Aslında ölümün ne olduğu, hatta belkide insanoğlu için mutlulukların en büyüğü olup olmadığını kimse bilmiyor, yinede insanlar ölüm sanki kötülüklerin en büyüğüymüş gibi bundan korkuyor.
- Sokrates
Ellerimdeki kurumuş kan görüntüsü gözlerime aksettikçe bunun asla unutamayacağım bir manzara olduğunu bilmek beni gözlerimi kapamaya zorluyordu fakat beynim asla göz kapaklarıma bu emri vermiyor ve beni çekmekte olduğum acının her zerresini tekrar ve takrar tadmaya zorluyordu.
Ameliyathanenin önünde, hemen kapının sağında, yerde kollarını dizlerine sararak büzülmüş bedenim önümde koşarak mekik dokuyan hemşirelerin koridorda yankılanan ayak seslerinden ürküyor ve gördüğüm her beyaz kare beni kendi karanlığıma, o korkunç anlara dönmeye zorluyordu. Ne kadar kendimi soyutlamak istersem isteyeyim içinde bulunduğum kaos buna izin vermiyor ve şu an dahi silikleşmiş o dehşet anları gözlerimin önüne geliyordu.
Koşuyordum. Hatırladığım ilk kare koştuğumdu ve size yemin ederim dezenfektan kokan bu hastahane koridorunda kirli ve kana bulanmış bedenimle çöktüğüm bu köşede rüzgarı saçlarımda hissettim. Yüzümde beliren ve içinde endişelerimden parçalar taşıyan ter damlaları kurudu ve dudaklarım soğuktan çatlayarak pul pul oldu. Başardığımı düşündüm bir an ve sonra... Duydum.

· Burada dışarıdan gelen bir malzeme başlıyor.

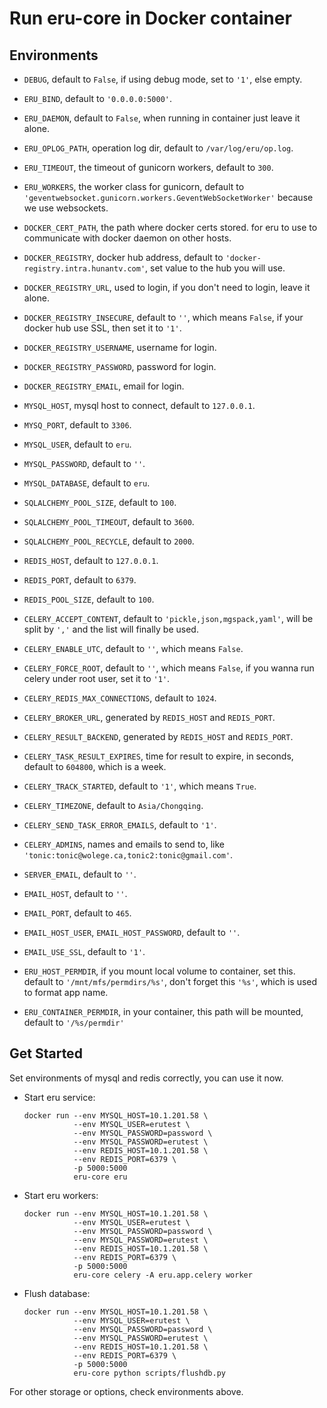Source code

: Run eru-core in Docker container
================================

## Environments

* `DEBUG`, default to `False`, if using debug mode, set to `'1'`, else empty.

* `ERU_BIND`, default to `'0.0.0.0:5000'`.
* `ERU_DAEMON`, default to `False`, when running in container just leave it alone.
* `ERU_OPLOG_PATH`, operation log dir, default to `/var/log/eru/op.log`.
* `ERU_TIMEOUT`, the timeout of gunicorn workers, default to `300`.
* `ERU_WORKERS`, the worker class for gunicorn, default to `'geventwebsocket.gunicorn.workers.GeventWebSocketWorker'` because we use websockets.

* `DOCKER_CERT_PATH`, the path where docker certs stored. for eru to use to communicate with docker daemon on other hosts.
* `DOCKER_REGISTRY`, docker hub address, default to `'docker-registry.intra.hunantv.com'`, set value to the hub you will use.
* `DOCKER_REGISTRY_URL`, used to login, if you don't need to login, leave it alone.
* `DOCKER_REGISTRY_INSECURE`, default to `''`, which means `False`, if your docker hub use SSL, then set it to `'1'`.
* `DOCKER_REGISTRY_USERNAME`, username for login.
* `DOCKER_REGISTRY_PASSWORD`, password for login.
* `DOCKER_REGISTRY_EMAIL`, email for login.

* `MYSQL_HOST`, mysql host to connect, default to `127.0.0.1`.
* `MYSQ_PORT`, default to `3306`.
* `MYSQL_USER`, default to `eru`.
* `MYSQL_PASSWORD`, default to `''`.
* `MYSQL_DATABASE`, default to `eru`.

* `SQLALCHEMY_POOL_SIZE`, default to `100`.
* `SQLALCHEMY_POOL_TIMEOUT`, default to `3600`.
* `SQLALCHEMY_POOL_RECYCLE`, default to `2000`.

* `REDIS_HOST`, default to `127.0.0.1`.
* `REDIS_PORT`, default to `6379`.
* `REDIS_POOL_SIZE`, default to `100`.

* `CELERY_ACCEPT_CONTENT`, default to `'pickle,json,mgspack,yaml'`, will be split by `','` and the list will finally be used.
* `CELERY_ENABLE_UTC`, default to `''`, which means `False`.
* `CELERY_FORCE_ROOT`, default to `''`, which means `False`, if you wanna run celery under root user, set it to `'1'`.
* `CELERY_REDIS_MAX_CONNECTIONS`, default to `1024`.
* `CELERY_BROKER_URL`, generated by `REDIS_HOST` and `REDIS_PORT`.
* `CELERY_RESULT_BACKEND`, generated by `REDIS_HOST` and `REDIS_PORT`.
* `CELERY_TASK_RESULT_EXPIRES`, time for result to expire, in seconds, default to `604800`, which is a week.
* `CELERY_TRACK_STARTED`, default to `'1'`, which means `True`.
* `CELERY_TIMEZONE`, default to `Asia/Chongqing`.
* `CELERY_SEND_TASK_ERROR_EMAILS`, default to `'1'`.
* `CELERY_ADMINS`, names and emails to send to, like `'tonic:tonic@wolege.ca,tonic2:tonic@gmail.com'`.

* `SERVER_EMAIL`, default to `''`.
* `EMAIL_HOST`, default to `''`.
* `EMAIL_PORT`, default to `465`.
* `EMAIL_HOST_USER`, `EMAIL_HOST_PASSWORD`, default to `''`.
* `EMAIL_USE_SSL`, default to `'1'`.

* `ERU_HOST_PERMDIR`, if you mount local volume to container, set this. default to `'/mnt/mfs/permdirs/%s'`, don't forget this `'%s'`, which is used to format app name.
* `ERU_CONTAINER_PERMDIR`, in your container, this path will be mounted, default to `'/%s/permdir'`

## Get Started

Set environments of mysql and redis correctly, you can use it now.

* Start eru service:

    ```
    docker run --env MYSQL_HOST=10.1.201.58 \
               --env MYSQL_USER=erutest \
               --env MYSQL_PASSWORD=password \
               --env MYSQL_PASSWORD=erutest \
               --env REDIS_HOST=10.1.201.58 \
               --env REDIS_PORT=6379 \
               -p 5000:5000
               eru-core eru
    ```

* Start eru workers:

    ```
    docker run --env MYSQL_HOST=10.1.201.58 \
               --env MYSQL_USER=erutest \
               --env MYSQL_PASSWORD=password \
               --env MYSQL_PASSWORD=erutest \
               --env REDIS_HOST=10.1.201.58 \
               --env REDIS_PORT=6379 \
               -p 5000:5000
               eru-core celery -A eru.app.celery worker
    ```

* Flush database:

    ```
    docker run --env MYSQL_HOST=10.1.201.58 \
               --env MYSQL_USER=erutest \
               --env MYSQL_PASSWORD=password \
               --env MYSQL_PASSWORD=erutest \
               --env REDIS_HOST=10.1.201.58 \
               --env REDIS_PORT=6379 \
               -p 5000:5000
               eru-core python scripts/flushdb.py
    ```

For other storage or options, check environments above.
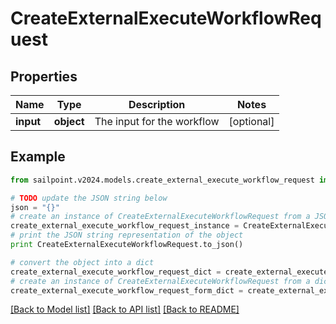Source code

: # CreateExternalExecuteWorkflowRequest


## Properties

Name | Type | Description | Notes
------------ | ------------- | ------------- | -------------
**input** | **object** | The input for the workflow | [optional] 

## Example

```python
from sailpoint.v2024.models.create_external_execute_workflow_request import CreateExternalExecuteWorkflowRequest

# TODO update the JSON string below
json = "{}"
# create an instance of CreateExternalExecuteWorkflowRequest from a JSON string
create_external_execute_workflow_request_instance = CreateExternalExecuteWorkflowRequest.from_json(json)
# print the JSON string representation of the object
print CreateExternalExecuteWorkflowRequest.to_json()

# convert the object into a dict
create_external_execute_workflow_request_dict = create_external_execute_workflow_request_instance.to_dict()
# create an instance of CreateExternalExecuteWorkflowRequest from a dict
create_external_execute_workflow_request_form_dict = create_external_execute_workflow_request.from_dict(create_external_execute_workflow_request_dict)
```
[[Back to Model list]](../README.md#documentation-for-models) [[Back to API list]](../README.md#documentation-for-api-endpoints) [[Back to README]](../README.md)


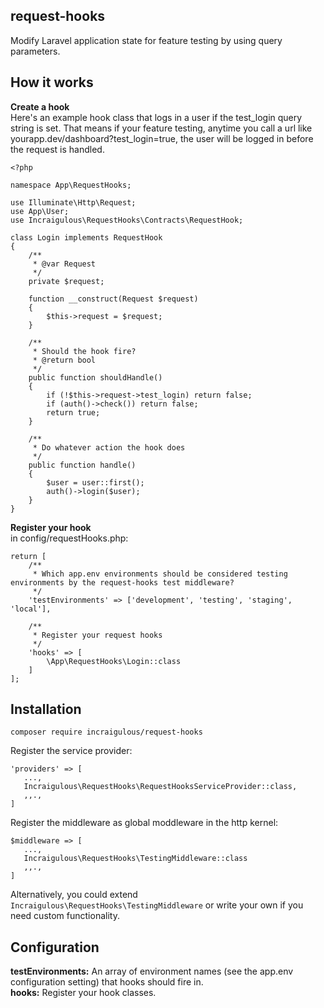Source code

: request-hooks
-------------

Modify Laravel application state for feature testing by using query parameters.

## How it works

**Create a hook**<br />
Here's an example hook class that logs in a user if the test_login query string is set. That means if your feature testing, anytime you call a url like yourapp.dev/dashboard?test_login=true, the user will be logged in before the request is handled.

```
<?php

namespace App\RequestHooks;

use Illuminate\Http\Request;
use App\User;
use Incraigulous\RequestHooks\Contracts\RequestHook;

class Login implements RequestHook
{
    /**
     * @var Request
     */
    private $request;

    function __construct(Request $request)
    {
        $this->request = $request;
    }

    /**
     * Should the hook fire?
     * @return bool
     */
    public function shouldHandle()
    {
        if (!$this->request->test_login) return false;
        if (auth()->check()) return false;
        return true;
    }

    /**
     * Do whatever action the hook does
     */
    public function handle()
    {
        $user = user::first();
        auth()->login($user);
    }
}
```

**Register your hook**<br />
in config/requestHooks.php:
```
return [
    /**
     * Which app.env environments should be considered testing environments by the request-hooks test middleware?
     */
    'testEnvironments' => ['development', 'testing', 'staging', 'local'],

    /**
     * Register your request hooks
     */
    'hooks' => [
        \App\RequestHooks\Login::class
    ]
];
```

Installation
------------
```
composer require incraigulous/request-hooks
```

Register the service provider:
```
'providers' => [
   ...,
   Incraigulous\RequestHooks\RequestHooksServiceProvider::class,
   ,,.,
]
```

Register the middleware as global moddleware in the http kernel:

```
$middleware => [
   ...,
   Incraigulous\RequestHooks\TestingMiddleware::class
   ,,.,
]
```

Alternatively, you could extend `Incraigulous\RequestHooks\TestingMiddleware` or write your own if you need custom functionality. 

Configuration
-------------
**testEnvironments:** An array of environment names (see the app.env configuration setting) that hooks should fire in.<br />
**hooks:** Register your hook classes. 

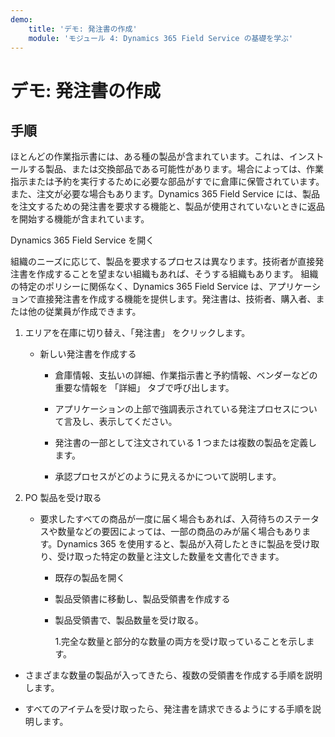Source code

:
 ```yaml
---
demo:
    title: 'デモ: 発注書の作成'
    module: 'モジュール 4: Dynamics 365 Field Service の基礎を学ぶ'
---
```


# デモ: 発注書の作成

## 手順

ほとんどの作業指示書には、ある種の製品が含まれています。これは、インストールする製品、または交換部品である可能性があります。場合によっては、作業指示または予約を実行するために必要な部品がすでに倉庫に保管されています。また、注文が必要な場合もあります。Dynamics 365 Field Service には、製品を注文するための発注書を要求する機能と、製品が使用されていないときに返品を開始する機能が含まれています。 

 

Dynamics 365 Field Service を開く 

 

組織のニーズに応じて、製品を要求するプロセスは異なります。技術者が直接発注書を作成することを望まない組織もあれば、そうする組織もあります。 組織の特定のポリシーに関係なく、Dynamics 365 Field Service は、アプリケーションで直接発注書を作成する機能を提供します。発注書は、技術者、購入者、または他の従業員が作成できます。 

1. エリアを在庫に切り替え、「発注書」 をクリックします。

	- 新しい発注書を作成する

		- 倉庫情報、支払いの詳細、作業指示書と予約情報、ベンダーなどの重要な情報を 「詳細」 タブで呼び出します。 

		- アプリケーションの上部で強調表示されている発注プロセスについて言及し、表示してください。 

		- 発注書の一部として注文されている 1 つまたは複数の製品を定義します。 

		- 承認プロセスがどのように見えるかについて説明します。

2. PO 製品を受け取る

	- 要求したすべての商品が一度に届く場合もあれば、入荷待ちのステータスや数量などの要因によっては、一部の商品のみが届く場合もあります。Dynamics 365 を使用すると、製品が入荷したときに製品を受け取り、受け取った特定の数量と注文した数量を文書化できます。 

		- 既存の製品を開く

		- 製品受領書に移動し、製品受領書を作成する

		- 製品受領書で、製品数量を受け取る。 

			1.完全な数量と部分的な数量の両方を受け取っていることを示します。 

- さまざまな数量の製品が入ってきたら、複数の受領書を作成する手順を説明します。 

- すべてのアイテムを受け取ったら、発注書を請求できるようにする手順を説明します。 
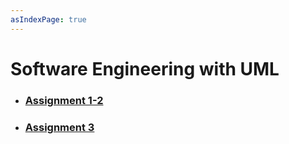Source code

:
 ```yaml
---
asIndexPage: true
---
```


# Software Engineering with UML

- ### [Assignment 1-2](./software-engineering-with-UML/assignment-1-2)

- ### [Assignment 3](./software-engineering-with-UML/assignment-3)
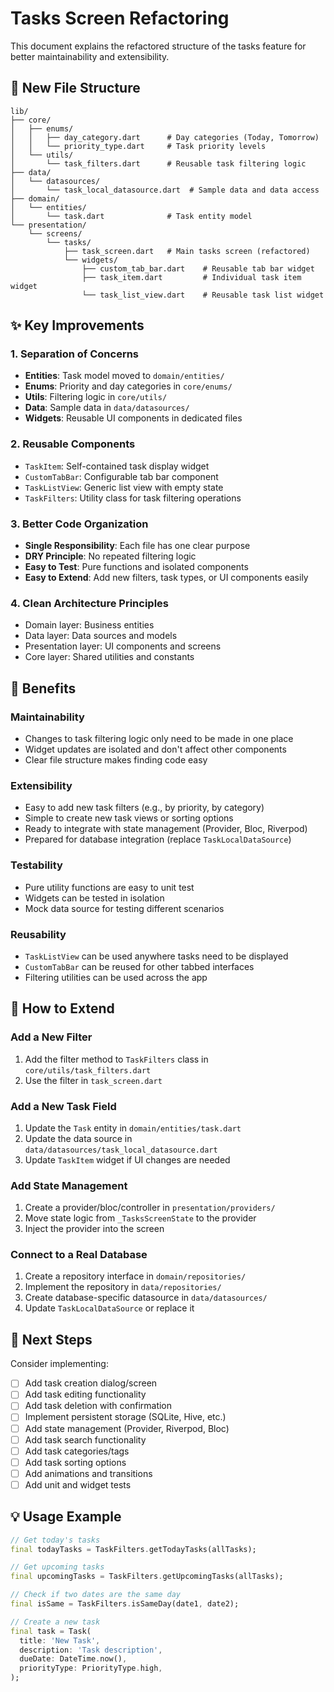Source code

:# Tasks Screen Refactoring

This document explains the refactored structure of the tasks feature for better maintainability and extensibility.

## 📁 New File Structure

```
lib/
├── core/
│   ├── enums/
│   │   ├── day_category.dart      # Day categories (Today, Tomorrow)
│   │   └── priority_type.dart     # Task priority levels
│   └── utils/
│       └── task_filters.dart      # Reusable task filtering logic
├── data/
│   └── datasources/
│       └── task_local_datasource.dart  # Sample data and data access
├── domain/
│   └── entities/
│       └── task.dart              # Task entity model
└── presentation/
    └── screens/
        └── tasks/
            ├── task_screen.dart   # Main tasks screen (refactored)
            └── widgets/
                ├── custom_tab_bar.dart    # Reusable tab bar widget
                ├── task_item.dart         # Individual task item widget
                └── task_list_view.dart    # Reusable task list widget
```

## ✨ Key Improvements

### 1. **Separation of Concerns**

- **Entities**: Task model moved to `domain/entities/`
- **Enums**: Priority and day categories in `core/enums/`
- **Utils**: Filtering logic in `core/utils/`
- **Data**: Sample data in `data/datasources/`
- **Widgets**: Reusable UI components in dedicated files

### 2. **Reusable Components**

- `TaskItem`: Self-contained task display widget
- `CustomTabBar`: Configurable tab bar component
- `TaskListView`: Generic list view with empty state
- `TaskFilters`: Utility class for task filtering operations

### 3. **Better Code Organization**

- **Single Responsibility**: Each file has one clear purpose
- **DRY Principle**: No repeated filtering logic
- **Easy to Test**: Pure functions and isolated components
- **Easy to Extend**: Add new filters, task types, or UI components easily

### 4. **Clean Architecture Principles**

- Domain layer: Business entities
- Data layer: Data sources and models
- Presentation layer: UI components and screens
- Core layer: Shared utilities and constants

## 🚀 Benefits

### Maintainability

- Changes to task filtering logic only need to be made in one place
- Widget updates are isolated and don't affect other components
- Clear file structure makes finding code easy

### Extensibility

- Easy to add new task filters (e.g., by priority, by category)
- Simple to create new task views or sorting options
- Ready to integrate with state management (Provider, Bloc, Riverpod)
- Prepared for database integration (replace `TaskLocalDataSource`)

### Testability

- Pure utility functions are easy to unit test
- Widgets can be tested in isolation
- Mock data source for testing different scenarios

### Reusability

- `TaskListView` can be used anywhere tasks need to be displayed
- `CustomTabBar` can be reused for other tabbed interfaces
- Filtering utilities can be used across the app

## 📝 How to Extend

### Add a New Filter

1. Add the filter method to `TaskFilters` class in `core/utils/task_filters.dart`
2. Use the filter in `task_screen.dart`

### Add a New Task Field

1. Update the `Task` entity in `domain/entities/task.dart`
2. Update the data source in `data/datasources/task_local_datasource.dart`
3. Update `TaskItem` widget if UI changes are needed

### Add State Management

1. Create a provider/bloc/controller in `presentation/providers/`
2. Move state logic from `_TasksScreenState` to the provider
3. Inject the provider into the screen

### Connect to a Real Database

1. Create a repository interface in `domain/repositories/`
2. Implement the repository in `data/repositories/`
3. Create database-specific datasource in `data/datasources/`
4. Update `TaskLocalDataSource` or replace it

## 🎯 Next Steps

Consider implementing:

- [ ] Add task creation dialog/screen
- [ ] Add task editing functionality
- [ ] Add task deletion with confirmation
- [ ] Implement persistent storage (SQLite, Hive, etc.)
- [ ] Add state management (Provider, Riverpod, Bloc)
- [ ] Add task search functionality
- [ ] Add task categories/tags
- [ ] Add task sorting options
- [ ] Add animations and transitions
- [ ] Add unit and widget tests

## 💡 Usage Example

```dart
// Get today's tasks
final todayTasks = TaskFilters.getTodayTasks(allTasks);

// Get upcoming tasks
final upcomingTasks = TaskFilters.getUpcomingTasks(allTasks);

// Check if two dates are the same day
final isSame = TaskFilters.isSameDay(date1, date2);

// Create a new task
final task = Task(
  title: 'New Task',
  description: 'Task description',
  dueDate: DateTime.now(),
  priorityType: PriorityType.high,
);
```
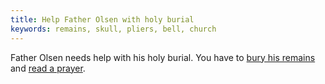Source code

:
 ```yaml
---
title: Help Father Olsen with holy burial
keywords: remains, skull, pliers, bell, church
---
```


Father Olsen needs help with his holy burial. You have to [bury his remains](tbd) and [read a prayer](tbd).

Ses, karanlığı bölen ışıktan bir mızrak gibiydi gecemde.
Tek atış.
Sadece karanlığın şarkısının yankılandığı gecemde tek bir tok ses yankılandı yüreğimde. Aynı gökgürültüsü gibiydi ve sonra yağmur yağdı. Gökyüzünden, her şeyin temiz olduğu o yerden benim kirlettiğim dünyaya doğru inen damlalar sanki ellerimin katran karası izlerini temizlemeye çalışıyor gibiydi.
Başarı ise gökkuşağının diğer ucu kadar uzaktı.
İlk önce kalbim durdu, sonra beynim. Arkamda, görmek istemediğim o manzarandan kaçmak istercesine birkaç adım daha koştum ve sonra bütün diğer yaşamsal fonksiyonlarım gibi adımlarımda durdu.
Biliyordum, durmamalıydım. Arkan konuşlabilseydi bana kaçmaya devam etmemi, Demir'i bulana kadar koşmamı söylerdi. Tanrı biliyordu ya şu an koşmaya devam etmekten ve o sonum olacağını bildiğim manzaraya sırtımı dönmekten başka hiçbir şeyi istemiyordum fakat kaçamazdım. Bu kaçabileceğim bir şey değildi.
Onu kaybedebilirdim.
Belki de gözlerini dikmiş öylece sırtıma bakıyordu. Bana bir şeyler anlatmaya çalışıyordu belki de. Koşmaya devam etmemi ya da yanına gidip elini tutmamı istediğini.
Doğru olanın Demir'i bulmam gerektiği olduğunu bilsemde adımlarımı ileri gitmeye ikna edememiştim.
" Arel! "
Duyduğum ses sevdiğim adama aitti fakat gücü ve keskinliği mantığıma ters düşüyordu. O vurulmuştu. Arkan bile bedenine bir kurşun saplıyken bu kadar güçlü olamazdı.
" Bana dön güzelim. "
Başım gittikçe artan bir hızda sağa sola sallanırken terden alnıma yapışmış saçlarım hareler çizerek boynuma dolanıyor ve omuzlarımı dövüyordu.
Dudaklarımı aralayarak, çenemi titretecek bir güçle birbirine bastırdığım dişerimin arasından titrek bir nefes çektim ve hayır demeye çalıştım fakat kelimeler boğazıma karmaşık bir gemici düğümüyle bağlanmış gibiydi. Bir türlü yukarıya çıkıp sesimin ona hayat vermesine müsaade etmiyordu.
ŞİMDİ OKUDUĞUN
Kırağı ve Ateş
General Fiction©Tüm hakları saklıdnır. Sen benim cesaretimsin Arel. Sen benim, bir insanın boğulmadan önceki son çırpınışlarında hissettiği umudumsun. Keşke bunun için zamanım olsa, kalbinin her santimini tek tek fethederdim. Hiç doğmamış olmayı dilerdim senden ön...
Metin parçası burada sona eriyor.